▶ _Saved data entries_
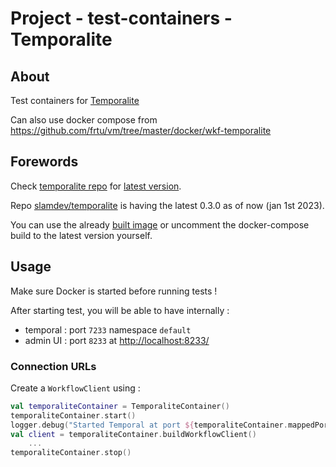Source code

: # Project - test-containers - Temporalite

## About

Test containers for [Temporalite](https://github.com/temporalio/temporalite)

Can also use docker compose from https://github.com/frtu/vm/tree/master/docker/wkf-temporalite

## Forewords

Check [temporalite repo](https://github.com/temporalio/temporalite) for [latest version](https://github.com/temporalio/temporalite/releases).

Repo [slamdev/temporalite](https://github.com/slamdev/temporalite-container-image) is having the latest 0.3.0 as of now (jan 1st 2023).

You can use the already [built image](https://hub.docker.com/r/slamdev/temporalite/tags) or uncomment the docker-compose build to the latest version yourself.

## Usage

Make sure Docker is started before running tests !

After starting test, you will be able to have internally :

* temporal : port ```7233``` namespace ```default```
* admin UI : port ```8233``` at [http://localhost:8233/](http://localhost:8233/)

### Connection URLs

Create a `WorkflowClient` using :

```kotlin
val temporaliteContainer = TemporaliteContainer()
temporaliteContainer.start()
logger.debug("Started Temporal at port ${temporaliteContainer.mappedPortTemporal}")
val client = temporaliteContainer.buildWorkflowClient()
    ...
temporaliteContainer.stop()
```
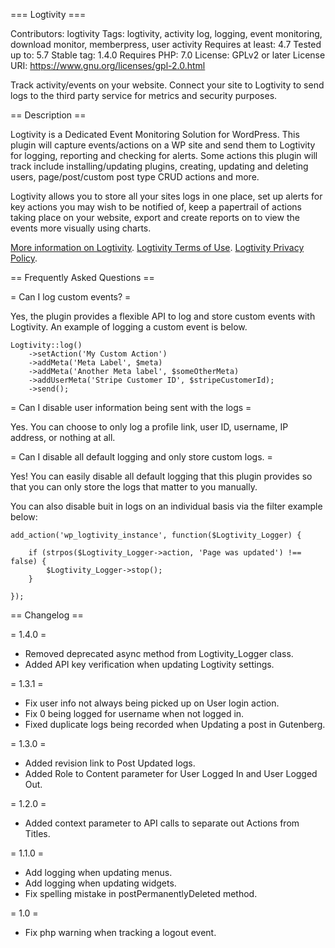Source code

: === Logtivity ===

Contributors: logtivity
Tags: logtivity, activity log, logging, event monitoring, download monitor, memberpress, user activity
Requires at least: 4.7
Tested up to: 5.7
Stable tag: 1.4.0
Requires PHP: 7.0
License: GPLv2 or later
License URI: https://www.gnu.org/licenses/gpl-2.0.html

Track activity/events on your website. Connect your site to Logtivity to send logs to the third party service for metrics and security purposes.

== Description ==

Logtivity is a Dedicated Event Monitoring Solution for WordPress. This plugin will capture events/actions on a WP site and send them to Logtivity for logging, reporting and checking for alerts. Some actions this plugin will track include installing/updating plugins, creating, updating and deleting users, page/post/custom post type CRUD actions and more.

Logtivity allows you to store all your sites logs in one place, set up alerts for key actions you may wish to be notified of, keep a papertrail of actions taking place on your website, export and create reports on to view the events more visually using charts.

[More information on Logtivity](https://logtivity.io/).
[Logtivity Terms of Use](https://logtivity.io/terms/).
[Logtivity Privacy Policy](https://logtivity.io/privacy/).

== Frequently Asked Questions ==

= Can I log custom events? =

Yes, the plugin provides a flexible API to log and store custom events with Logtivity. An example of logging a custom event is below.

```
Logtivity::log()
	->setAction('My Custom Action')
	->addMeta('Meta Label', $meta)
	->addMeta('Another Meta label', $someOtherMeta)
	->addUserMeta('Stripe Customer ID', $stripeCustomerId);
	->send();
```

= Can I disable user information being sent with the logs =

Yes. You can choose to only log a profile link, user ID, username, IP address, or nothing at all.

= Can I disable all default logging and only store custom logs. =

Yes! You can easily disable all default logging that this plugin provides so that you can only store the logs that matter to you manually.

You can also disable buit in logs on an individual basis via the filter example below:

```
add_action('wp_logtivity_instance', function($Logtivity_Logger) {

	if (strpos($Logtivity_Logger->action, 'Page was updated') !== false) {
		$Logtivity_Logger->stop();
	}

});
```

== Changelog ==

= 1.4.0 =
* Removed deprecated async method from Logtivity_Logger class.
* Added API key verification when updating Logtivity settings.

= 1.3.1 =
* Fix user info not always being picked up on User login action.
* Fix 0 being logged for username when not logged in.
* Fixed duplicate logs being recorded when Updating a post in Gutenberg.

= 1.3.0 =
* Added revision link to Post Updated logs.
* Added Role to Content parameter for User Logged In and User Logged Out.

= 1.2.0 =
* Added context parameter to API calls to separate out Actions from Titles.

= 1.1.0 =
* Add logging when updating menus.
* Add logging when updating widgets.
* Fix spelling mistake in postPermanentlyDeleted method.

= 1.0 =
* Fix php warning when tracking a logout event.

▶ _What you should do_
Which lines of the data contain the string "containers"? Copy each one.

▶ _Task result_
: # Project - test-containers - Temporalite
Test containers for [Temporalite](https://github.com/temporalio/temporalite)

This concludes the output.